Barnett challenges jobless benefits for former campaign manager

? Republican state Sen. Jim Barnett is challenging the state’s decision granting unemployment benefits to his campaign manager after Barnett lost last year’s governor’s race.

Barnett’s attorney, Monte Miller, filed a lawsuit against the Kansas Department of Labor seeking to reverse its decision making jobless compensation available to Christian Morgan, now executive director of the Kansas Republican Party.

According to court documents filed by Miller, Barnett considered Morgan to be an “independent contractor,” not an employee of his campaign for governor. Miller contends that means Morgan was not entitled to the $1,700 in unemployment benefits he received.

Barnett lost the November election to Democratic Gov. Kathleen Sebelius.

The lawsuit, filed in April in Shawnee County District Court, seeks to overturn an administrative judge’s February ruling and an April decision by the state Employment Security Board of Review that Morgan qualified for unemployment benefits.

Morgan expressed surprise at Barnett’s challenge.

“I didn’t know anything about this,” Morgan said. “This is the strangest thing I’ve ever heard.”

Morgan said he was employed by Barnett’s campaign from March to November of last year.

“I needed to pay some bills until I found another job,” Morgan said.
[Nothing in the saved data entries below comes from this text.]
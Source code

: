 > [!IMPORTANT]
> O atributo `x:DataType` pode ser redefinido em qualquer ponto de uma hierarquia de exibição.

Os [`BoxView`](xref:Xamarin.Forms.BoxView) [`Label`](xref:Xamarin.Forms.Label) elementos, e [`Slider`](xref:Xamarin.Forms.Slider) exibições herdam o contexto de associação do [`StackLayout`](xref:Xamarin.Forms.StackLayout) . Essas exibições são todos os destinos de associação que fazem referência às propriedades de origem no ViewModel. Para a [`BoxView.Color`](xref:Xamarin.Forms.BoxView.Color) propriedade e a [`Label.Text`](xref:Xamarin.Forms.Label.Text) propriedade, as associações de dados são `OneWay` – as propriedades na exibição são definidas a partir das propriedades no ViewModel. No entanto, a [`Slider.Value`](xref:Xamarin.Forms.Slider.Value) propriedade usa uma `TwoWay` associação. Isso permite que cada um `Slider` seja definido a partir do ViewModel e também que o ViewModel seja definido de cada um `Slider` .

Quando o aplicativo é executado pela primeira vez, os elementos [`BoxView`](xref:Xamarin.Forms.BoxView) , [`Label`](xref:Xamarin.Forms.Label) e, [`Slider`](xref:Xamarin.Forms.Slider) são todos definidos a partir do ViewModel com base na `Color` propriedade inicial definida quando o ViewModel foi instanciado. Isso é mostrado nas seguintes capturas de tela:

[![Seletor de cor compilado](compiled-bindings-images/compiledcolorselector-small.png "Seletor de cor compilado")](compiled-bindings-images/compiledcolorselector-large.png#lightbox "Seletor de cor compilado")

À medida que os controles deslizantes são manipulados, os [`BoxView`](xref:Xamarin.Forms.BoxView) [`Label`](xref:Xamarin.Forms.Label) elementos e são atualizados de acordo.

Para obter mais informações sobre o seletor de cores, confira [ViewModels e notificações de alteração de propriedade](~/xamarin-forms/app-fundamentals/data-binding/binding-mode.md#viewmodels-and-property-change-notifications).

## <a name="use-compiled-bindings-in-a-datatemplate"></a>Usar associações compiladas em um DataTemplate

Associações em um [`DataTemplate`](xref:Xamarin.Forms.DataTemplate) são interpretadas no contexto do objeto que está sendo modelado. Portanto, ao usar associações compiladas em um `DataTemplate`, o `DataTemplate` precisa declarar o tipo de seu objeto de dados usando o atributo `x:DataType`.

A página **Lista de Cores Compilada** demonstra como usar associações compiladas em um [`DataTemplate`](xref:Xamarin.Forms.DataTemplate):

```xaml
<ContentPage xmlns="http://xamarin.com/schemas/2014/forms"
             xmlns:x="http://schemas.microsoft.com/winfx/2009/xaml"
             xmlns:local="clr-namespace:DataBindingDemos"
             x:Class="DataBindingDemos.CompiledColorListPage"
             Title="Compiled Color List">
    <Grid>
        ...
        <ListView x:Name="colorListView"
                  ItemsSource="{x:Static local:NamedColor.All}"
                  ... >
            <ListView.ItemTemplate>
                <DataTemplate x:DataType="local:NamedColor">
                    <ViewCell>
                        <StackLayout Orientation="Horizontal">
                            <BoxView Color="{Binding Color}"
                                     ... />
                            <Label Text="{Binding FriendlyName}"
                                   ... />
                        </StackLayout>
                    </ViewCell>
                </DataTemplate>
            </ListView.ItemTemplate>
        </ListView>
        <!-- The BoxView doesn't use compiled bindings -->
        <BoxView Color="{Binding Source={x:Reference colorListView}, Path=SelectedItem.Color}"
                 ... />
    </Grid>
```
Barnett and Morgan signed a contract in March 2006 setting his monthly salary at $4,500 and declaring contents of the arrangement confidential.

The three-page contract refers to Morgan performing the services of “an independent contractor and consultant” and states that he “will not be considered an employee of the candidate or an employee of the candidate’s committee for any purpose.”

However, Administrative Judge Dwight Radke ruled that Morgan was an employee “never free from the control or direction” of Barnett and that the contract didn’t override that employee-employer relationship.

District Court Judge David Bruns will meet June 21 with the parties of the lawsuit unless a settlement is reached.

Barnett would not say if the lawsuit was related to his request to the Emporia Police Department that it investigate affairs of his gubernatorial campaign. Barnett repeatedly has declined to discuss details of the criminal investigation.